### Extracted data entries

----------

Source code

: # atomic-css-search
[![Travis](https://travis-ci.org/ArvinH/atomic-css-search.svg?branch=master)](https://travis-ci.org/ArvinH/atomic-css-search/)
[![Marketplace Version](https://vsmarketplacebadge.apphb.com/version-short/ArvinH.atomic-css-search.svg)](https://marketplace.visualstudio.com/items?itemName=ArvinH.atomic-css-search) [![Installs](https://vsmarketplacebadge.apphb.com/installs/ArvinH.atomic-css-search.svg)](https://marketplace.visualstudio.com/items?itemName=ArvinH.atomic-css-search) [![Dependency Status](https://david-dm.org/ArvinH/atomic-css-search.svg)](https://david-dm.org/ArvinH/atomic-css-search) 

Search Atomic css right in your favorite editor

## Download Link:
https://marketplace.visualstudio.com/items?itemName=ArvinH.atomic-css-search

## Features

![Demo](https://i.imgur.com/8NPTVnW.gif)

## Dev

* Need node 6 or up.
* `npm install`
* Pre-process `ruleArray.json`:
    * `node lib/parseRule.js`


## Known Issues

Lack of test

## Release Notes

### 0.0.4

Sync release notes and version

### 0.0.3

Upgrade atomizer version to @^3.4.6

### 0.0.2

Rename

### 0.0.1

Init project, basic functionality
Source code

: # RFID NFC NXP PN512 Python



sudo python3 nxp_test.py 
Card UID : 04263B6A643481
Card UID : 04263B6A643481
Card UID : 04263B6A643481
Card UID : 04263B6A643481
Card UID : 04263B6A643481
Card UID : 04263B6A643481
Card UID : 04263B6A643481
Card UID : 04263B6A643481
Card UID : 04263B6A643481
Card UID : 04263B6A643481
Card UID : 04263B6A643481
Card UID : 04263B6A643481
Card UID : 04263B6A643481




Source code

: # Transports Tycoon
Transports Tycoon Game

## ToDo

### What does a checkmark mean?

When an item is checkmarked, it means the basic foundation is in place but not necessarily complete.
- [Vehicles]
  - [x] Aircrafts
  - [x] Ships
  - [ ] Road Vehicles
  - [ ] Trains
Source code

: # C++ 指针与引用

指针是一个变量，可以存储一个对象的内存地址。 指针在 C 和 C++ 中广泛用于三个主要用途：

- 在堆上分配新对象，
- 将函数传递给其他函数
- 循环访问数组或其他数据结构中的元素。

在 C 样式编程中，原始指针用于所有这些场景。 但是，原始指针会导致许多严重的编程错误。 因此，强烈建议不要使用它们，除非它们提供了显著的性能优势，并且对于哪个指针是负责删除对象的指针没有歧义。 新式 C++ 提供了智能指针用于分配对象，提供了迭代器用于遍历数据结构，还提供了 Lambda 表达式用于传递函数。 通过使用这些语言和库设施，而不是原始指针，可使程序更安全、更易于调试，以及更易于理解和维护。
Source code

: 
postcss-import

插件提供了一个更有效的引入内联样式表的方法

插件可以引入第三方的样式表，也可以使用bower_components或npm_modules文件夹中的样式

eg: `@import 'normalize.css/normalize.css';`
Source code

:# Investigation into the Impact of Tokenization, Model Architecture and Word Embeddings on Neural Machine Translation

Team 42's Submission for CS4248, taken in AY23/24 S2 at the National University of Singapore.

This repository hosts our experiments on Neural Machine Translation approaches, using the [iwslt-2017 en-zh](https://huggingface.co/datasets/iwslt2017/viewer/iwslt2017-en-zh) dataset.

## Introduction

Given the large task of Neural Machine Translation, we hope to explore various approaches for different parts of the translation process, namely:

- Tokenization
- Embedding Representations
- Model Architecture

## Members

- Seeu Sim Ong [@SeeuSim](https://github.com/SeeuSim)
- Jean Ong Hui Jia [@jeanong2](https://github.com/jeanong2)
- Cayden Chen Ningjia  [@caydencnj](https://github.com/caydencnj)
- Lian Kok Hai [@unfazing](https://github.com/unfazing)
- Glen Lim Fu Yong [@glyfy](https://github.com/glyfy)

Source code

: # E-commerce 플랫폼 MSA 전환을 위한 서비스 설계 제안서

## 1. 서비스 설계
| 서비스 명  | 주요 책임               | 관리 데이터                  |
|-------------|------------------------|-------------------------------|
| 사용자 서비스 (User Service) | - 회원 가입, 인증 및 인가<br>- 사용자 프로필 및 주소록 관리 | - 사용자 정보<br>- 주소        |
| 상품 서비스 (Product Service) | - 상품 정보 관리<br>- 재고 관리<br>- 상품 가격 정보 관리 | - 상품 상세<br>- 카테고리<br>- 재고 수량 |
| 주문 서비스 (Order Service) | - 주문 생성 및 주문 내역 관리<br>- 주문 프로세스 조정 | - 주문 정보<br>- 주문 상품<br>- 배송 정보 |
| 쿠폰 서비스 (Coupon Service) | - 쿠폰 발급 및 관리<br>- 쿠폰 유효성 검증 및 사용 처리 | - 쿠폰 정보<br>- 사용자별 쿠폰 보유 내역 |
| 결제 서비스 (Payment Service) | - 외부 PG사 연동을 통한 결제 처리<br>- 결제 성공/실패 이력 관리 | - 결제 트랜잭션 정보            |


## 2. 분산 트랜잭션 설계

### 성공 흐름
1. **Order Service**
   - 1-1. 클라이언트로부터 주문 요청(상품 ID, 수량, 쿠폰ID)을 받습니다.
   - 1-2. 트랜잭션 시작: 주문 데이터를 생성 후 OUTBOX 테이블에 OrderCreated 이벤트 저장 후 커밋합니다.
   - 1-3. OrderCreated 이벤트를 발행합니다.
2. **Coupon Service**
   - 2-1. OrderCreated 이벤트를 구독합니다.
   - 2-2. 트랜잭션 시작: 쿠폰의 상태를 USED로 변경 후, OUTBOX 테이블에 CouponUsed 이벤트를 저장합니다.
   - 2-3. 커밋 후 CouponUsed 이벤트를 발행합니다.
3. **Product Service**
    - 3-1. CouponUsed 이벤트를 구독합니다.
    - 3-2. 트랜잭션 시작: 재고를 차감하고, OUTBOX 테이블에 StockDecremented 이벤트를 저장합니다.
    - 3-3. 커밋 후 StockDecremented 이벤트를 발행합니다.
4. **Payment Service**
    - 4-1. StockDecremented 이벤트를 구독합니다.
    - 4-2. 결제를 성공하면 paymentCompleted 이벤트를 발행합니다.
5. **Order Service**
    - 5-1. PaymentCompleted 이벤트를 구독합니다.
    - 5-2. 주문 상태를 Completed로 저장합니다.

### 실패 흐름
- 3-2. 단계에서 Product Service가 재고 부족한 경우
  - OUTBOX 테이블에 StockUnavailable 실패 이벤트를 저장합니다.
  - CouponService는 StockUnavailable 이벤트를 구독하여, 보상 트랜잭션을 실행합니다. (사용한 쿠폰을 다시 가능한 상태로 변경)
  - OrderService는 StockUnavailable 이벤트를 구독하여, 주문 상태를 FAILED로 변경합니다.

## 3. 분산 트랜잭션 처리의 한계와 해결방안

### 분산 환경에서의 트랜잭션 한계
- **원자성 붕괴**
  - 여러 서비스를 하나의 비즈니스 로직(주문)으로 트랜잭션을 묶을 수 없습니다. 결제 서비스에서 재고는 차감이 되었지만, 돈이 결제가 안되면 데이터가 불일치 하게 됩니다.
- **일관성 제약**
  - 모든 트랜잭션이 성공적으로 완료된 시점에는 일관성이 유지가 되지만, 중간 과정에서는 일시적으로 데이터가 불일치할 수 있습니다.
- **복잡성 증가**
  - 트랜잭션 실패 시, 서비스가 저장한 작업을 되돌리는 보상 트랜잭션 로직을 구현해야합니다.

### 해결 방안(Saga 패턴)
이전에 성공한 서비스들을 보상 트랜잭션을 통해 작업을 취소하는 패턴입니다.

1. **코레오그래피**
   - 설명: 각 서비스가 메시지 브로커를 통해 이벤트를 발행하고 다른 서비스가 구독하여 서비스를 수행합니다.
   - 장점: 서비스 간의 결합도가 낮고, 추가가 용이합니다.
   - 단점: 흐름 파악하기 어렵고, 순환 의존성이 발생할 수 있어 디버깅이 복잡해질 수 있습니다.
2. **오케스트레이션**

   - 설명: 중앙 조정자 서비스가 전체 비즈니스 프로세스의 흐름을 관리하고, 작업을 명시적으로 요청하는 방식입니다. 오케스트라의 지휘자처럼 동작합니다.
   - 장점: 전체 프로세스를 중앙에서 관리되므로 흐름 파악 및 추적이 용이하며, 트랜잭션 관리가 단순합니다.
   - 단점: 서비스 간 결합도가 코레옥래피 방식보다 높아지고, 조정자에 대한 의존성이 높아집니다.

----------

### WORK TASK
In the records, which lines use the word "Transports"? Report them.

### REPLY TO THE EXERCISE
: # Transports Tycoon
Transports Tycoon Game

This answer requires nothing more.